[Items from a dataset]
==============================
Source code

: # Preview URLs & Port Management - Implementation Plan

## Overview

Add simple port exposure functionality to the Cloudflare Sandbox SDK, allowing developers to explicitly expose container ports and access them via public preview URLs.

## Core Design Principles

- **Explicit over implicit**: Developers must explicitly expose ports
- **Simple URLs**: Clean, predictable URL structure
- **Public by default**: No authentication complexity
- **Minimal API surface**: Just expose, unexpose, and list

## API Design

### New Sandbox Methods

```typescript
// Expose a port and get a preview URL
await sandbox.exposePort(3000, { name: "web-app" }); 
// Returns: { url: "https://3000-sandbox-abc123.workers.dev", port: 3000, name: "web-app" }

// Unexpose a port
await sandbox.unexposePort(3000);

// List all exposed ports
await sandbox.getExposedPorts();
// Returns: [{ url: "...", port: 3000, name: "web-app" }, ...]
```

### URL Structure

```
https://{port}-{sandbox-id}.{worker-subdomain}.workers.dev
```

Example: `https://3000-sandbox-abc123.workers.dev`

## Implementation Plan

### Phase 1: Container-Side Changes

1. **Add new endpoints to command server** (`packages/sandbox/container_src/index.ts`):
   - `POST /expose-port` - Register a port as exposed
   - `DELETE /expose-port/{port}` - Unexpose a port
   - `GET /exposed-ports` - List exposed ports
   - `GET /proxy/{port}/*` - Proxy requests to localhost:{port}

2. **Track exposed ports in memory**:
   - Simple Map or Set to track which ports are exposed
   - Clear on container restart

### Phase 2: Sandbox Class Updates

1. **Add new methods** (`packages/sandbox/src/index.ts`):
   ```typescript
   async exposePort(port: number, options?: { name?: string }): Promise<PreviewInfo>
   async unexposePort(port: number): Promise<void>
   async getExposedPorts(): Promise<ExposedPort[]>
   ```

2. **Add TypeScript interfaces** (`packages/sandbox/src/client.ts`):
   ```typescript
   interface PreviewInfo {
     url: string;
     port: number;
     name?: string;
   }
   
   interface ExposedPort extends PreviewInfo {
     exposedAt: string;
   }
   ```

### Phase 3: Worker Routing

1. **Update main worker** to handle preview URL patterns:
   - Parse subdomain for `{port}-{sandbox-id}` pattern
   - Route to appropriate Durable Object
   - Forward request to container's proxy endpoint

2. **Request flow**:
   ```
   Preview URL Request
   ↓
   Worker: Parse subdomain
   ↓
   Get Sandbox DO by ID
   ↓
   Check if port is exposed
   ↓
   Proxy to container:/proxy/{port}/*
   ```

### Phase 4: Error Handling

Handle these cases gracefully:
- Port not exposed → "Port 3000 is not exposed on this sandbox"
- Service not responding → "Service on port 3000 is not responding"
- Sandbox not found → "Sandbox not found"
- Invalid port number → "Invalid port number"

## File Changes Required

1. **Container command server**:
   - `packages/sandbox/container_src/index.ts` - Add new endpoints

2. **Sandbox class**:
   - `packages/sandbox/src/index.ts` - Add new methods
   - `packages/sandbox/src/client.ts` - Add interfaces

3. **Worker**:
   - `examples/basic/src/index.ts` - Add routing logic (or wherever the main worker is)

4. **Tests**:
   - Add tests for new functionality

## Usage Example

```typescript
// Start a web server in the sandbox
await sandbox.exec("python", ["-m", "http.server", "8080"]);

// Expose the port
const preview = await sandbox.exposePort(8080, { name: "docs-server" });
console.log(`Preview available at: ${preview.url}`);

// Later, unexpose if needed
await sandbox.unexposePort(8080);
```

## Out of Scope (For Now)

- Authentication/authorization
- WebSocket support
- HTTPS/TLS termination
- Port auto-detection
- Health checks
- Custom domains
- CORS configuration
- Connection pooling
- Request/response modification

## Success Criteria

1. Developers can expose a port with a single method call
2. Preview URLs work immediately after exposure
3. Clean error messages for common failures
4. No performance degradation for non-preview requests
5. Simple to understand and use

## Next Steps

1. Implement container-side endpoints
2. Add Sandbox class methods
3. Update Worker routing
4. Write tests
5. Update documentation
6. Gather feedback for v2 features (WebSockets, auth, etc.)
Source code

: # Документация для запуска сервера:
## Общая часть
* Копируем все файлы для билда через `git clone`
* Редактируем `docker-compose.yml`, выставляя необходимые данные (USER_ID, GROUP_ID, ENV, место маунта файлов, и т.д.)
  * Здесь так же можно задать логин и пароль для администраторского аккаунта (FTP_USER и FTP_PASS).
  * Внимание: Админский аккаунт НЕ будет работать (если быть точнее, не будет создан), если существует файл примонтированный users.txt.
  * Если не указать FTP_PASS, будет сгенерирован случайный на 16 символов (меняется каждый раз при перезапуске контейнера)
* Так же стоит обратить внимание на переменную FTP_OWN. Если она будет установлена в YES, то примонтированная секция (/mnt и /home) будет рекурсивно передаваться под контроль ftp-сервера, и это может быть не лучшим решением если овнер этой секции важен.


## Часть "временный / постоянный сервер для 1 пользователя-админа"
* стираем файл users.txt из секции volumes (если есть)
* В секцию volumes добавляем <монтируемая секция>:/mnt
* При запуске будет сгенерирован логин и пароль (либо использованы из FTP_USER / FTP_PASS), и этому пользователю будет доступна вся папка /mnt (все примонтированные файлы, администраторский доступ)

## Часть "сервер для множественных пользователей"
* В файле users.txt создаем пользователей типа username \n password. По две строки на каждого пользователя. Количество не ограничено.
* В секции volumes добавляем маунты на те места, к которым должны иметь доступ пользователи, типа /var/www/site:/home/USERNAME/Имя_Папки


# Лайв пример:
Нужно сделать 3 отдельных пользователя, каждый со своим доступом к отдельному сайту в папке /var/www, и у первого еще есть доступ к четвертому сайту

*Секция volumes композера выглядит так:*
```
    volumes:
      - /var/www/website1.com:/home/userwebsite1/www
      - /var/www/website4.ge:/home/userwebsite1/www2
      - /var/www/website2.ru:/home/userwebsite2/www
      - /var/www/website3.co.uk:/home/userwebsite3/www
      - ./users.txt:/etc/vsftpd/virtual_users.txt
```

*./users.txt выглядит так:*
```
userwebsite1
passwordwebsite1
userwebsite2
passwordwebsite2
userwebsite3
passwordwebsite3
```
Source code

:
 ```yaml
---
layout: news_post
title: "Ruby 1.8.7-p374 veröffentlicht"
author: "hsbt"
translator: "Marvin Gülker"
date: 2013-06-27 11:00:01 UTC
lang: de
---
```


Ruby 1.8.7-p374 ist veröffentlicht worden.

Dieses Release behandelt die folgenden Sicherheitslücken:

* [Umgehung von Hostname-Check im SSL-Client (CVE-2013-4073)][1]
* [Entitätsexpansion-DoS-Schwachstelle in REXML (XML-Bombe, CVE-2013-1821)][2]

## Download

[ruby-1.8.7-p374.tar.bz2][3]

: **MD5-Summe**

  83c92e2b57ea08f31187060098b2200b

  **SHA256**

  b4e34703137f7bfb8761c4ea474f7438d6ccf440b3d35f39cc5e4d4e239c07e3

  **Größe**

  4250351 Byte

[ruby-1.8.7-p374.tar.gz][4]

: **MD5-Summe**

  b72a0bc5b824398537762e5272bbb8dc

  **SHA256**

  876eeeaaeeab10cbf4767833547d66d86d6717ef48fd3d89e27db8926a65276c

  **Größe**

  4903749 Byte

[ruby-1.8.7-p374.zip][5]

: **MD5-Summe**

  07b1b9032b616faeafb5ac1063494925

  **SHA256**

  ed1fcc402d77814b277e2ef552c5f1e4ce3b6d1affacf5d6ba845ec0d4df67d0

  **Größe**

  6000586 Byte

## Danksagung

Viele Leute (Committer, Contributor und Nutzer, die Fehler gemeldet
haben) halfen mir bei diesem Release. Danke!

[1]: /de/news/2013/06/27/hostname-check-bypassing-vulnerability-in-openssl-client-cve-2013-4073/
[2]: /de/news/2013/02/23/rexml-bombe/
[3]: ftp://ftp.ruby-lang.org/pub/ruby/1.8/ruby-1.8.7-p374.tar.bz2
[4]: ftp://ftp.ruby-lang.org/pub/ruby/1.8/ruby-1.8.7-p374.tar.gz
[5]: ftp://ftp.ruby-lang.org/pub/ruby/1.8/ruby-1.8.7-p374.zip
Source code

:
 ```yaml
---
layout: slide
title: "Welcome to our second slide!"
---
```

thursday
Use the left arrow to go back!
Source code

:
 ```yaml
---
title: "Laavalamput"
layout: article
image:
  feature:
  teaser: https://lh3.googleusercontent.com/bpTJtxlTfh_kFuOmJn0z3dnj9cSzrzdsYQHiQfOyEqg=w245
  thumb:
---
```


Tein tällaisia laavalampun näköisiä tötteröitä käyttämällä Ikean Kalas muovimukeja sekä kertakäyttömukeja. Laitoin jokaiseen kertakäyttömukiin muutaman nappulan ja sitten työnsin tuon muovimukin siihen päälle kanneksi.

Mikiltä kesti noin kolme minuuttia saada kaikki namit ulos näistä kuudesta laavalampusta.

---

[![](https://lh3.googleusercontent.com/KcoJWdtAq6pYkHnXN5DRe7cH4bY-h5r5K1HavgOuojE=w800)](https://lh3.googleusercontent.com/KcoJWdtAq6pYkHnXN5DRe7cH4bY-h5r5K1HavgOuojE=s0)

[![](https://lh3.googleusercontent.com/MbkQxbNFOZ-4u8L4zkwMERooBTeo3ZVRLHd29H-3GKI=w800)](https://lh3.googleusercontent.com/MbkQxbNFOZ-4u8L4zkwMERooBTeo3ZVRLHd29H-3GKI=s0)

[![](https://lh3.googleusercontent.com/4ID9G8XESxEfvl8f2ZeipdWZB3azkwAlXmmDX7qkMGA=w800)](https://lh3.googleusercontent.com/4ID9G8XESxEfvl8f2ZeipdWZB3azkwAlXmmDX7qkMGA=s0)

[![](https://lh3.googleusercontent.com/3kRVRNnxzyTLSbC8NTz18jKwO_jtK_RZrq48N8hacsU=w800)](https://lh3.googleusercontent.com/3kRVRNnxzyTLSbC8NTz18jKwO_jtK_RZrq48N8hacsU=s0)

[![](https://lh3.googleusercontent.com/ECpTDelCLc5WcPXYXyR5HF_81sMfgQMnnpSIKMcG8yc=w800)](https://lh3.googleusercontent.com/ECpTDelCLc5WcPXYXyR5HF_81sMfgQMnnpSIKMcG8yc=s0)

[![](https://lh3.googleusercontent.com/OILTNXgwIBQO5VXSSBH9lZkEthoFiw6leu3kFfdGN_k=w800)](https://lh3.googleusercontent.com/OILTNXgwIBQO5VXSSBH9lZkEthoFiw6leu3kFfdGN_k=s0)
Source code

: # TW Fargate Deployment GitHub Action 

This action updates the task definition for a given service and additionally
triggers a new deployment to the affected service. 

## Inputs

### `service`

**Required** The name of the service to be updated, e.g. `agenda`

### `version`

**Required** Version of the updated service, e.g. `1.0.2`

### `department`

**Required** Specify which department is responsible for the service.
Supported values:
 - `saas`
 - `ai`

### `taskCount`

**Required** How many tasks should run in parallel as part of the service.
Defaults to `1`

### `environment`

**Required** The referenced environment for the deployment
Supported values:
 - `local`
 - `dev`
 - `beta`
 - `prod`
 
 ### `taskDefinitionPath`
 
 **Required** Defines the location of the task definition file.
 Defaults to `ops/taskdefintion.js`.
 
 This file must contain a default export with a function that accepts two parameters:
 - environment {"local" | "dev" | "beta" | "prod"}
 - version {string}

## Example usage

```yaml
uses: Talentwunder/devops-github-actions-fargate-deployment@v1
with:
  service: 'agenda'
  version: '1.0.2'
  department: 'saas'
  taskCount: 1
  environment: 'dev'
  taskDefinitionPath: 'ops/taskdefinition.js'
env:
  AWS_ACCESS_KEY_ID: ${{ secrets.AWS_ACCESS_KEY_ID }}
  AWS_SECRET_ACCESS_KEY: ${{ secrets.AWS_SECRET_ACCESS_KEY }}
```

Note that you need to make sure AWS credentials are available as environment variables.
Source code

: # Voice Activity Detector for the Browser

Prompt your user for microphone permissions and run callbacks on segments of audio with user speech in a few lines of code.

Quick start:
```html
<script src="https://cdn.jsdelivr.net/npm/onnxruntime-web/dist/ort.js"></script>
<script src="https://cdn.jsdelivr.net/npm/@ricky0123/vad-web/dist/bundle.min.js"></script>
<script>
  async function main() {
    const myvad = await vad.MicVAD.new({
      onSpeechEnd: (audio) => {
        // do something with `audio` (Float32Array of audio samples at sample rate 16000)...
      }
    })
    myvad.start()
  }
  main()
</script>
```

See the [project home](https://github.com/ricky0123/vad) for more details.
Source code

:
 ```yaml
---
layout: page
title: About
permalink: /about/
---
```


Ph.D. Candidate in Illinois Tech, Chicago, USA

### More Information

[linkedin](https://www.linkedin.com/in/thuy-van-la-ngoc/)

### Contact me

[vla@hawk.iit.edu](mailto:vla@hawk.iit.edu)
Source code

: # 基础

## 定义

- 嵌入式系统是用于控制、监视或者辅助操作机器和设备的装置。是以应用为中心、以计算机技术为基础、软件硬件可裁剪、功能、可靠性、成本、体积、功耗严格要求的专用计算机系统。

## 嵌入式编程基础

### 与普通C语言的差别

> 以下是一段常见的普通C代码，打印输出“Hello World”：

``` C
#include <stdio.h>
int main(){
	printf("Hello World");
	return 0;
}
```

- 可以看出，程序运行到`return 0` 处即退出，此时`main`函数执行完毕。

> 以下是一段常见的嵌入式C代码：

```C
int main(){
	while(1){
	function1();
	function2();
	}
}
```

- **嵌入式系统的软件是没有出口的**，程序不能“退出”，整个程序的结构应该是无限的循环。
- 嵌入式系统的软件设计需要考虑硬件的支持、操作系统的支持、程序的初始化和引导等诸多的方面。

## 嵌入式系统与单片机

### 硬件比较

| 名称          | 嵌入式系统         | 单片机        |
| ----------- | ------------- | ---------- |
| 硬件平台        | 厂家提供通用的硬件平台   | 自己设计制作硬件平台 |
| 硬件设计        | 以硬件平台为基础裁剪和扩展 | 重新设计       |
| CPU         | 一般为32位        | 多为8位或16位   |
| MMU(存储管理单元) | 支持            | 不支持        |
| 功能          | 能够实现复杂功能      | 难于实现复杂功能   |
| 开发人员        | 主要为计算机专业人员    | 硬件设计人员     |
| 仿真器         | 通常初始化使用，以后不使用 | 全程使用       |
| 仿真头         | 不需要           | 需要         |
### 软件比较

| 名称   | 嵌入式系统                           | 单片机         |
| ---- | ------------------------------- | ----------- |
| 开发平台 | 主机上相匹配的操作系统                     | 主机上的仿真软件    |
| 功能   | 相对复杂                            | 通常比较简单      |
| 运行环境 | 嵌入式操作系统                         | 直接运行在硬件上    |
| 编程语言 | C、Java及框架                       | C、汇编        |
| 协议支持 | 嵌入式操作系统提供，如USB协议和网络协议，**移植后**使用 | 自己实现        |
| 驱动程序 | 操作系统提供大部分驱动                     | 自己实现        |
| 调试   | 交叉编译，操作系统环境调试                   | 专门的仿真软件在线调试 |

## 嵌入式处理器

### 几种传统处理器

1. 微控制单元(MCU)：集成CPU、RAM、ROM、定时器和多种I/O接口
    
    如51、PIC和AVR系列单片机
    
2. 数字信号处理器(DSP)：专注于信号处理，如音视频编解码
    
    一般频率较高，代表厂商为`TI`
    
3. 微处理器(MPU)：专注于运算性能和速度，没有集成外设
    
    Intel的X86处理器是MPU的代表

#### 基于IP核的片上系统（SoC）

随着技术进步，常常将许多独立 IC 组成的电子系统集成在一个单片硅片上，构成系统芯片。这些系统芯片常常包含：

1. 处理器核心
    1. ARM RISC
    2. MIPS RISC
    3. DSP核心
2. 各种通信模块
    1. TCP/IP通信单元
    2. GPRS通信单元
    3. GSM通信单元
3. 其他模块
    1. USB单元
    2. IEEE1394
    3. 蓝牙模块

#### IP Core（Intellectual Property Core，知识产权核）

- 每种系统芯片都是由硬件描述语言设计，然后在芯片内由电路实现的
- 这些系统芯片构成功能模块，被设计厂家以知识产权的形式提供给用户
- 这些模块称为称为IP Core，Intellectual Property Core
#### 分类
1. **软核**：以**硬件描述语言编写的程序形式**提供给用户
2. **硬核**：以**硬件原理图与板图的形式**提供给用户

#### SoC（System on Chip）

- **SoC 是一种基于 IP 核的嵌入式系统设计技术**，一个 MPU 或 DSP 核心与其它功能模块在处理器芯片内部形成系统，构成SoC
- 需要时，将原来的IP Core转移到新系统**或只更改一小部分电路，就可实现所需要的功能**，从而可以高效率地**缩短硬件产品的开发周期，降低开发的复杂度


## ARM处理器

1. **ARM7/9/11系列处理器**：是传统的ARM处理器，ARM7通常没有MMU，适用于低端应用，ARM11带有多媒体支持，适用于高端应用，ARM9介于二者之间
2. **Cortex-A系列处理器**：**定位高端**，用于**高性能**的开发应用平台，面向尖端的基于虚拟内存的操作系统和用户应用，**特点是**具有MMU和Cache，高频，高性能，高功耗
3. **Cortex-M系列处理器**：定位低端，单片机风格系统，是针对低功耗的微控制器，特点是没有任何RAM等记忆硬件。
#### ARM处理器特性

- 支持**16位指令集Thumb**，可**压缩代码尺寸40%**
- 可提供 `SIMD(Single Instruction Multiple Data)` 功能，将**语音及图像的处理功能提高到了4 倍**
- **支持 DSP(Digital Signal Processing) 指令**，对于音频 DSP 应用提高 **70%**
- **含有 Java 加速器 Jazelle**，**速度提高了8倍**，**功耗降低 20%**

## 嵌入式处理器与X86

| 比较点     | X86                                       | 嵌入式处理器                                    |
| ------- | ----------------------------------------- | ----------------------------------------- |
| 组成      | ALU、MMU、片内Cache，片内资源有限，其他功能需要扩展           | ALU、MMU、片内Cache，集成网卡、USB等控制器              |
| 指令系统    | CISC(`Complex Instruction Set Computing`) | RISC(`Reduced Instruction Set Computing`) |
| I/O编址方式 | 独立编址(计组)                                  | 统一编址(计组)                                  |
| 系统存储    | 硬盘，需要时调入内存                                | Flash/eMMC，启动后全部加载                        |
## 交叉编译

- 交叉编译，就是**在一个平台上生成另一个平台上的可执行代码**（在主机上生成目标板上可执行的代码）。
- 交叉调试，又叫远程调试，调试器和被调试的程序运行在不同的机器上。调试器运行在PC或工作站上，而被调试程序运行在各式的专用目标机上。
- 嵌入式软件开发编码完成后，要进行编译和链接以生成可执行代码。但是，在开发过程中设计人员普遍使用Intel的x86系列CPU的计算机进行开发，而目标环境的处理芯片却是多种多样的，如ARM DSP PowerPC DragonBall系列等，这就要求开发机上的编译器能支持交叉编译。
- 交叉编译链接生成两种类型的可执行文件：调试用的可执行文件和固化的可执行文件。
==============================
YOUR GOAL: Return every line above in which the string "Promise" occurs.

TASK OUTPUT:
   async exposePort(port: number, options?: { name?: string }): Promise<PreviewInfo>
   async unexposePort(port: number): Promise<void>
   async getExposedPorts(): Promise<ExposedPort[]>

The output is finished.